Para los nuevos miembros del elitista círculo, como Australia, Brasil, Corea e Indonesia, el G20 era una novedad emocionante. Para Estados Unidos, auguraba al menos una coordinación mínima entre las grandes economías. Para China era un mecanismo práctico para conseguir influencia mundial sin tener que aceptar una carga excesiva de responsabilidad. Pero el G20 distaba mucho de contar con la aprobación universal. Según informó Der Spiegel, para el ministro noruego de Exteriores Jonas Gahr Støre, la formación de una oligarquía de Estados con relevancia mundial era uno de los mayores reveses a la organización internacional desde la segunda guerra mundial.25 Según sus palabras, «el espíritu del congreso de Viena [1814-1815], donde se reunieron las grandes potencias para gobernar eficazmente el mundo, no tiene cabida en la comunidad internacional actual. El G20 carece de legitimidad y debe cambiar». Eran palabras fuertes, pero en cierto modo estaban fuera de lugar. El congreso de Viena fue una convención reaccionaria para restablecer el Antiguo Régimen tras la Revolución Francesa y Napoleón. El G20 era un club exclusivo, sin duda, pero un club nuevo, con miembros nuevos, cuyo ascenso a la prominencia mundial bien podía molestar a un pequeño Estado europeo como Noruega. El principio rector del G20 no era la lógica del equilibrio de poder o la legitimidad tradicionalista del Antiguo Régimen, ni, para el caso, la lógica del globalismo que atrajo a los partidarios del New Deal de Roosevelt en 1945. El G20 era un reflejo del nuevo mundo que el crecimiento económico globalizado había creado desde los años setenta. Las naciones del G20 podían representar solo al 10 % de los países miembros de la ONU y al 60 % de la población mundial, pero eran responsables del 80 % del comercio y el 85 % de PIB mundiales, y esos porcentajes iban en aumento. No había ninguna pretensión de igualdad dentro del G20, y menos aún con los Estados ajenos al mismo. Pero los miembros del G20 al menos se reconocían entre sí como elementos del sistema económico mundial que eran demasiado importantes como para que no se los tuviera en cuenta. En la ONU, la exclusividad del G20 dio lugar a una especie de contramovimiento. Sin embargo, cuando la Asamblea General de la ONU convocó en 2009 a su propio comité sobre la crisis económica global, el G20 lo ignoró.26

Las críticas a la ONU eran que se trataba de un foro de debates vacíos o una tribuna para el pavoneo mundial. La creación de un consejo ampliado de los «20 grandes» con todos los protagonistas principales prometía un enfoque más pragmático. Pero ¿sería la gobernanza mundial al estilo del G20 distinta? La primera reunión del G20, celebrada en Washington el 15 de noviembre de 2008, no fue alentadora. Se asignó muy poco tiempo. Los dirigentes se fueron turnando pronunciando declaraciones preparadas. Después de que los veinte participantes hubieran utilizado cada uno sus quince minutos, las cinco horas asignadas se habían acabado. El nivel de firmeza, relevancia y sofisticación de las declaraciones varió de unas a otras. Los alemanes, los australianos y los canadienses estuvieron acertados. Sarkozy se pavoneó y exigió que se adoptaran medidas en la ronda de negociaciones comerciales de Doha, pese al hecho de que la defensa francesa de la agricultura europea era uno de los mayores obstáculos para avanzar en la liberalización del comercio mundial. El primer ministro italiano Berlusconi no tenía nada que decir sobre la economía, pero al menos deseó lo mejor al presidente saliente Bush. Para ser un foro «mundial», seguía habiendo demasiados europeos en la mesa. 27 Brasil y Argentina disfrutaron de su momento de fama. Tenían intereses personales y querían dedicar unas últimas palabras de despedida al presidente Bush.

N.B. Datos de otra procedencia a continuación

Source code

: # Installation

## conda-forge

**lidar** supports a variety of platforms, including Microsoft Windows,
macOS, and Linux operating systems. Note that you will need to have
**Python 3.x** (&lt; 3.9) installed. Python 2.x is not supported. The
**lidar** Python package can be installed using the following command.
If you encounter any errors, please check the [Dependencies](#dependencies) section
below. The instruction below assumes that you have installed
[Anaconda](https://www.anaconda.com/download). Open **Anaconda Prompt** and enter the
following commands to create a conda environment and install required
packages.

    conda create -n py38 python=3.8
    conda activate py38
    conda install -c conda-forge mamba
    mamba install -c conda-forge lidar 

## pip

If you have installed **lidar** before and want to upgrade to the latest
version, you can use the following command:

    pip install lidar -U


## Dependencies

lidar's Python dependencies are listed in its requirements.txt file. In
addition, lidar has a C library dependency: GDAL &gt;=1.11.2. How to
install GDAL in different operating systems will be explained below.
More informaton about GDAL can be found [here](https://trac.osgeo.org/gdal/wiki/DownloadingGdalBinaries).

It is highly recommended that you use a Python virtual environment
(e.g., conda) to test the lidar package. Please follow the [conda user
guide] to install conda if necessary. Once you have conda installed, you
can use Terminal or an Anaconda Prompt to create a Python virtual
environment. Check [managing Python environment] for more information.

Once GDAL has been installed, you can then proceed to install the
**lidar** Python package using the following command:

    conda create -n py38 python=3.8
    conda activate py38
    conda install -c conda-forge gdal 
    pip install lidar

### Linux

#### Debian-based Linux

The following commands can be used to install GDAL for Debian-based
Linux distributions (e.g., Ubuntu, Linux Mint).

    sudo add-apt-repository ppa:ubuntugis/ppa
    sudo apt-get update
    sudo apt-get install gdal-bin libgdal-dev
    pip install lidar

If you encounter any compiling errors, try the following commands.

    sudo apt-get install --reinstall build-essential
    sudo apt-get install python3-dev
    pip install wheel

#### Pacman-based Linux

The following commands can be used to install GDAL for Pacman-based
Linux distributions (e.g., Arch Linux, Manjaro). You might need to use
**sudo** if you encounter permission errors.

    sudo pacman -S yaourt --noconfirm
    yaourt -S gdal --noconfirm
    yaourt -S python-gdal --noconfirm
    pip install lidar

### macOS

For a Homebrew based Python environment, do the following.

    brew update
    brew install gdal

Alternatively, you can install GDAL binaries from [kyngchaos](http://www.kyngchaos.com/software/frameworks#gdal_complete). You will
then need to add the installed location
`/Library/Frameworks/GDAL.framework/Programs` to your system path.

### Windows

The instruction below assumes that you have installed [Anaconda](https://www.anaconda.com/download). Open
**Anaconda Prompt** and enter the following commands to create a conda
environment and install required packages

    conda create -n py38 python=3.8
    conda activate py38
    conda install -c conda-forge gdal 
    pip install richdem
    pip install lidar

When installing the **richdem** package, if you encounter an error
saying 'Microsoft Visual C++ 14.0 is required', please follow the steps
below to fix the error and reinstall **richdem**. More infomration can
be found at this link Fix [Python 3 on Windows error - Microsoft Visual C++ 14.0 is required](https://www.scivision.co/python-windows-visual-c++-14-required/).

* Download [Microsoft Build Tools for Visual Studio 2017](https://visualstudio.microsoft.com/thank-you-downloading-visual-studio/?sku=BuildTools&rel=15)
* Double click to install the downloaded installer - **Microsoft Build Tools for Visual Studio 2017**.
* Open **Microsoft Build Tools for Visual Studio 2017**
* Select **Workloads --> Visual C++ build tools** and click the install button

En lugar de mantener un debate de fondo, los dirigentes dieron el visto bueno a una larga lista de 95 compromisos previos, incluido un acuerdo para celebrar un segundo encuentro en la primavera. Y tal vez lo más importante, se hablaba en términos enérgicos de la necesidad de mantener abierto el comercio mundial. No habría una barra libre proteccionista, como en los años treinta. También se acordó abandonar una visión estrecha de la idoneidad fiscal y no desincentivar los déficits, pero no se llegó a ningún acuerdo sobre un estímulo mundial coordinado. Al parecer, la importancia del G20 radicaba en que sería la vía a través de la que las «grandes potencias» establecerían el programa para el cambio en otras instituciones globales. En noviembre de 2008 el FEF (el foro mundial de reguladores bancarios) y el FMI llegaron a un acuerdo para que el FEF definiera nuevas normas para los reguladores principales, el FMI supervisara su aplicación y todas las organizaciones financieras ampliaran el número de miembros e incluyeran a las nuevas y enérgicas economías emergentes.

III

Una de las razones de que la primera cumbre del G20 no pudiera hacer más fue que se reunió diez días después de las elecciones estadounidenses. Tras ocho años de control republicano de la Casa Blanca, se esperaba que el presidente electo Barack Obama marcara un nuevo tono, pero Obama se negó a eclipsar al presidente en ejercicio. No estaba claro cómo iba a enfocar Obama los asuntos económicos internacionales cuando tomara posesión del cargo. Esto permitió a otros proyectar sus fantasías en la próxima administración estadounidense. Gordon Brown había presionado mucho para conseguir que la segunda cumbre del G20 se celebrara en Londres. Una vez que las consignas del Nuevo Laborismo de Tony Blair habían desaparecido, Brown y su equipo estaban desesperados por asociarse con el carisma del nuevo presidente y su promesa de esperanza.28 Pero Brown tenía una visión que iba más allá. En el verano de 1933, Londres había acogido la Conferencia Económica Mundial. Convocada para curar las heridas de la Gran Depresión, fracasó debido a la actitud de la Alemania nazi, las divisiones entre Gran Bretaña y Francia, y el giro aislacionista de los primeros tiempos del New Deal de Roosevelt. Londres había simbolizado en 1933 el declive hacia la desintegración y el nacionalismo económico que arruinaron el decenio siguiente. Brown estaba decidido a evitar un destino similar. En su lugar, Londres hizo todo lo posible por vender el G20 de 2009 como un nuevo Bretton Woods.29 Con los libros de historia en mente, Brown y su equipo consultaron a expertos en FDR y el New Deal. Sobre las mesitas de noche de Downing Street había biografías de John Maynard Keynes. Lo que Londres necesitaba para hacer realidad este romance histórico era que el resto del G20 le siguiera la corriente. Y las señales no eran buenas.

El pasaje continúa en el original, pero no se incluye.